Unter dem Motto "Citizen Science - Warum (eigentlich) nicht?" wurden vielfältige Themen diskutiert. Keine andere Zeit hat so deutlich das Gewicht von Wissenschaft, Forschung und der Vermittlung von Ergebnissen und Daten hervorgebracht wie die letzten Monate. Als Gesellschaft aktiv gegen Krisen angehen zu können, ist eine der Kernkompetenzen von Citizen Science. Engagierte Bürger*innen forschen Hand in Hand mit Wissenschaftler*innen, um Antworten auf die aktuellen und zukünftigen Herausforderungen der Gesellschaft zu finden.
Folgende Fragen wurden aus unterschiedlichen Perspektiven beleuchtet.
Dabei ging es um die Möglichkeiten und die Herausforderungen des gemeinsamen Forschens, um Beispiele konkreter Projekte und Initiativen.

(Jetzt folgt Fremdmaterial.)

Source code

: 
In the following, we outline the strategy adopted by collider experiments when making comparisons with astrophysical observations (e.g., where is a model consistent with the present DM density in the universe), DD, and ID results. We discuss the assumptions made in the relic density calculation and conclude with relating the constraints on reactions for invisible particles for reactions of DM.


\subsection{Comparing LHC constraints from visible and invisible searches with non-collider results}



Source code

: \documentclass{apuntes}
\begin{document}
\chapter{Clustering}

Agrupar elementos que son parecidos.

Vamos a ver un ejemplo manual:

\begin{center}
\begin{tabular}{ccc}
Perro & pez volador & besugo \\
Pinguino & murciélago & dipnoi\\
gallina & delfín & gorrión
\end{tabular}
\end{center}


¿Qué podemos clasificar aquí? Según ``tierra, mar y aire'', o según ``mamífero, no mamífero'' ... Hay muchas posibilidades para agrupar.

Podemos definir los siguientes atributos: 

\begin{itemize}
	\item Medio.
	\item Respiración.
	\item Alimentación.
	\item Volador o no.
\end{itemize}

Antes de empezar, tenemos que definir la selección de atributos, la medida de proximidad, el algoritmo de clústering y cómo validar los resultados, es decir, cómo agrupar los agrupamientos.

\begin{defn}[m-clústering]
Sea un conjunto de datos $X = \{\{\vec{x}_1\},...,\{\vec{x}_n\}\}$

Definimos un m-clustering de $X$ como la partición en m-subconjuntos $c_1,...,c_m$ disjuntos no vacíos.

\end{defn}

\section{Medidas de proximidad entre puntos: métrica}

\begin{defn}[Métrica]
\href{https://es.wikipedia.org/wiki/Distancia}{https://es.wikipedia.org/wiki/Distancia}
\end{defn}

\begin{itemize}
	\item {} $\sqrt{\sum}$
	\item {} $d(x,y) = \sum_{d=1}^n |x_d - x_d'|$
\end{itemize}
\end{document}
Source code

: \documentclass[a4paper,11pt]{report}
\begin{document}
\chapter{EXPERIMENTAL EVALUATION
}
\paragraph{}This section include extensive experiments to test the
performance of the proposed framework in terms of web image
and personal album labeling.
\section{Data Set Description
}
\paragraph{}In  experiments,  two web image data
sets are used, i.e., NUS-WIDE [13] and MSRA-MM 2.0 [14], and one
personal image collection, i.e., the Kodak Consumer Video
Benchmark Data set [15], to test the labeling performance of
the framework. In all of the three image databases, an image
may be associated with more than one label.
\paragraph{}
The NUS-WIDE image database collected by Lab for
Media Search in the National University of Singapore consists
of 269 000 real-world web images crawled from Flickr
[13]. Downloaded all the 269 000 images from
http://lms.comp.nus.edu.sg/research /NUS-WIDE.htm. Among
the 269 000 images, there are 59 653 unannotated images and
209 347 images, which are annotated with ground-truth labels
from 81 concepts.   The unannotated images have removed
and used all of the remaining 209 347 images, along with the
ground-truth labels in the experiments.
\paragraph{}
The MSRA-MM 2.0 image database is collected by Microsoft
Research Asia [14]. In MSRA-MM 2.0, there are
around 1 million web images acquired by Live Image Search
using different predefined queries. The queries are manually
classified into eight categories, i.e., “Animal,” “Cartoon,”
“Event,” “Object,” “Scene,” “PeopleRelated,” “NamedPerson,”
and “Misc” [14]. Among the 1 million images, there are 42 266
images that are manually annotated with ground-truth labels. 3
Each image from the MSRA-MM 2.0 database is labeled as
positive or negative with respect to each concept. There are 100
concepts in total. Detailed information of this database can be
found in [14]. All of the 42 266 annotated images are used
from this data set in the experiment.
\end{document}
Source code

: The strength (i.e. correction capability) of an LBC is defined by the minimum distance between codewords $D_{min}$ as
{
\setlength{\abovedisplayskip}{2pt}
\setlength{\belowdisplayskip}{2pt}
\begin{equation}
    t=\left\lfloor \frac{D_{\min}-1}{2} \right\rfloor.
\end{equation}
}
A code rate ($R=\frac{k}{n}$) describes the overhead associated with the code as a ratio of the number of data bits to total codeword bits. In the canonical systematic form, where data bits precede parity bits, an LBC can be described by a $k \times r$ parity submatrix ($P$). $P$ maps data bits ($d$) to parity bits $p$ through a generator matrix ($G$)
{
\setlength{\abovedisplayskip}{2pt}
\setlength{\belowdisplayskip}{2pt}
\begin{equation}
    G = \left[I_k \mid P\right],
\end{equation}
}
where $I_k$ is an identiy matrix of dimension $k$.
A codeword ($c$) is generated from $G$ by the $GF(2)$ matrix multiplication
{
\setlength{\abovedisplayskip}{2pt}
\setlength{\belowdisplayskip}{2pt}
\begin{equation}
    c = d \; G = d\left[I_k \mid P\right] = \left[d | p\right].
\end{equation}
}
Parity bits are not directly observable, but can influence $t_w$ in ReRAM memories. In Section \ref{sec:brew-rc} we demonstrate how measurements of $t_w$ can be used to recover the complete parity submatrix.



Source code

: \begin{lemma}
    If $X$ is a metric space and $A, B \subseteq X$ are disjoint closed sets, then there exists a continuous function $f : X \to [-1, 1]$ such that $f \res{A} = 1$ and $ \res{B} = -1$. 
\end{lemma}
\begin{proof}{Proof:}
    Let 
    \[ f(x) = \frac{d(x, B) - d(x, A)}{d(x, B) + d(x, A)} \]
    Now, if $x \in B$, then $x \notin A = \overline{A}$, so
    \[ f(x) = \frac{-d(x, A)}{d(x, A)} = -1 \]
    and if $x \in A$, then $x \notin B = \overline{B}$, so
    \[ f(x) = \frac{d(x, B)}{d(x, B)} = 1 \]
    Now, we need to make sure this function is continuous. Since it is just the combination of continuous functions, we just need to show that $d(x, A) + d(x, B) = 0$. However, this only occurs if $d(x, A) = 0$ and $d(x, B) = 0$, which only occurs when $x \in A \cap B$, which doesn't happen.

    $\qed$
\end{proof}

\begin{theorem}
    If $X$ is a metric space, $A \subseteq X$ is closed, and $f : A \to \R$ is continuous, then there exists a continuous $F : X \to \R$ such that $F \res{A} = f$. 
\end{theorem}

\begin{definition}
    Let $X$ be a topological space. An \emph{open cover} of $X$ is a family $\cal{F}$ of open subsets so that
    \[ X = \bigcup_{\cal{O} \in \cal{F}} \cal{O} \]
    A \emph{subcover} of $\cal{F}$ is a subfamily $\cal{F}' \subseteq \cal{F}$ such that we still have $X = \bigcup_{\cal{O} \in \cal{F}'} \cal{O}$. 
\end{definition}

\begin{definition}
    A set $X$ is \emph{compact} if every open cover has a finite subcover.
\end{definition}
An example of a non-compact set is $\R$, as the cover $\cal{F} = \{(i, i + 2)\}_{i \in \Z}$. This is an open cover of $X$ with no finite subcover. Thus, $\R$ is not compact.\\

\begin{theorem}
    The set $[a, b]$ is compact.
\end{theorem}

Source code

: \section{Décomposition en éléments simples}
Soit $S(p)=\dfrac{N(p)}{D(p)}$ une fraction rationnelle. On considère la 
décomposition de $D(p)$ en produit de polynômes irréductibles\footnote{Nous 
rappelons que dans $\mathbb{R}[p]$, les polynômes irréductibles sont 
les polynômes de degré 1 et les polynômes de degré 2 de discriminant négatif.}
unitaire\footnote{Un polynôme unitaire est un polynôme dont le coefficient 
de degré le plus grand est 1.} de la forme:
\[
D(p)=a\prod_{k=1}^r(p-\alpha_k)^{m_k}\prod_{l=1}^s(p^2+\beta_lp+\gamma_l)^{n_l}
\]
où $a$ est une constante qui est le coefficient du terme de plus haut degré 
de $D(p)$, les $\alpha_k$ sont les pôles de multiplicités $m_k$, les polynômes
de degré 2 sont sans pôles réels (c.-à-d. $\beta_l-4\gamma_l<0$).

Nach der Eröffnung durch Ruth Swoboda, Direktorin der inatura, Alexander Kuen, Stadtrat von Dornbirn, Stefan Duscher vom Bundesministerium für Bildung, Wissenschaft und Forschung und Daniel Dörler, Gründer und Koordinator von Österreich forscht und des Citizen Science Network Austria, beleuchteten die Keynotes von Nicola Moczek und Erich Griessler das Konferenzmotto aus ihren jeweiligen Blickwinkeln der Motivations- bzw. der sozialwissenschaftlichen Forschung und eröffneten die beiden fachlichen Konferenztage mit inspirierenden Vorträgen.
Nicola Moczek plädierte für eine Zusammenarbeit zwischen Bürger*innen und Wissenschaftler*innen in Citizen-Science-Projekten, welche noch stärker als bisher von gegenseitigem Respekt, Offenheit und echtem Interesse an den jeweiligen Kompetenzen geprägt wird. Sie leitete uns auf einer kurzen Reise durch die Geschichte der Motivationsforschung. Im Vortrag wurden psychologische Begriffe und Ansätze sowie verschiedene Motivationstheorien, -modelle und -studien vorgestellt und immer in Bezug auf die Bedeutung für Citizen Science diskutiert.
Die Forscherin und Beraterin zeigte den Kontrast zwischen dem hohen Interesse an der „Motivation der Teilnehmenden" und der geringen tatsächlichen Kenntnis darüber und nannte mögliche Gründe dafür. Außerdem beleuchtete sie den mitunter schmalen Grad zwischen „Motivation" und „Manipulation". Denn in vielen Projekten geht es auch um Einflussnahme und die Erhöhung der Handlungsbereitschaft von Bürger*innen (movere = bewegen, antreiben). Manchmal wird dies auch unterschwellig mit der Annahme eines Defizits oder Mangels (der zumeist ehrenamtlichen Mitforschenden) in Bezug auf Problembewusstsein, Wissen, Können und Erfahrungen verknüpft. Erfolgreiche Projekte kommunizieren die Ziele und Motive aller Beteiligten klar und berücksichtigen diese im Projekt angemessen. Sie verstärken die Vielfalt der Kompetenzen und Perspektiven aller Teilnehmenden.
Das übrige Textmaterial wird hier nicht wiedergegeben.